What you need to do: Find each line below where the word "management" occurs, and copy it.

Data:
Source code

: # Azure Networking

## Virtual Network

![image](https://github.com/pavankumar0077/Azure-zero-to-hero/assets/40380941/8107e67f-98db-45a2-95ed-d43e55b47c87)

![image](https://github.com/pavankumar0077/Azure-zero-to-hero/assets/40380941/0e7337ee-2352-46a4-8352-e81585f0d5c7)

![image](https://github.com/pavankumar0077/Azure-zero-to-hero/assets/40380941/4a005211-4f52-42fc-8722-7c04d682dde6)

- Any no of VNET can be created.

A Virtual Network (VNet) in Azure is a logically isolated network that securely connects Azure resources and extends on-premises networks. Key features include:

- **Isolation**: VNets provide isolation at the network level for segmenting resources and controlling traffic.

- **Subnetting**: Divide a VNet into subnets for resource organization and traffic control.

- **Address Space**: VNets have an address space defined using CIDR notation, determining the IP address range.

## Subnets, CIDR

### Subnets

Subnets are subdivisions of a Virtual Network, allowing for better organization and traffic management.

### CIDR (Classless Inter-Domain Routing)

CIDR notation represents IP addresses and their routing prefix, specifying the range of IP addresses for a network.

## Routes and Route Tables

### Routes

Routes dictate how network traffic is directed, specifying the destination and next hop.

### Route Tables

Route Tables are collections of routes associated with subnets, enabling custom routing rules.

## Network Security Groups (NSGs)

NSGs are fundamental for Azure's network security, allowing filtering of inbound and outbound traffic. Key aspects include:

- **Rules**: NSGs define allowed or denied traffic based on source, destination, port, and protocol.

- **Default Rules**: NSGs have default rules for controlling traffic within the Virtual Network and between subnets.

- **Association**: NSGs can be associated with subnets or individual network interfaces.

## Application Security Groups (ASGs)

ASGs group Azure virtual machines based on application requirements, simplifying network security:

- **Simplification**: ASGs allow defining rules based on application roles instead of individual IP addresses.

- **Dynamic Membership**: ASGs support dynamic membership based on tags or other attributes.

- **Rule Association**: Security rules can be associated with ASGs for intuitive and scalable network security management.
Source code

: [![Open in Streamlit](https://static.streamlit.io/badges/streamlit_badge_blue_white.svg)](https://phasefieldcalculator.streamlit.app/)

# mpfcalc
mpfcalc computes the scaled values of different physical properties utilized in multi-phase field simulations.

Finished task:
Subnets are subdivisions of a Virtual Network, allowing for better organization and traffic management.
- **Rule Association**: Security rules can be associated with ASGs for intuitive and scalable network security management.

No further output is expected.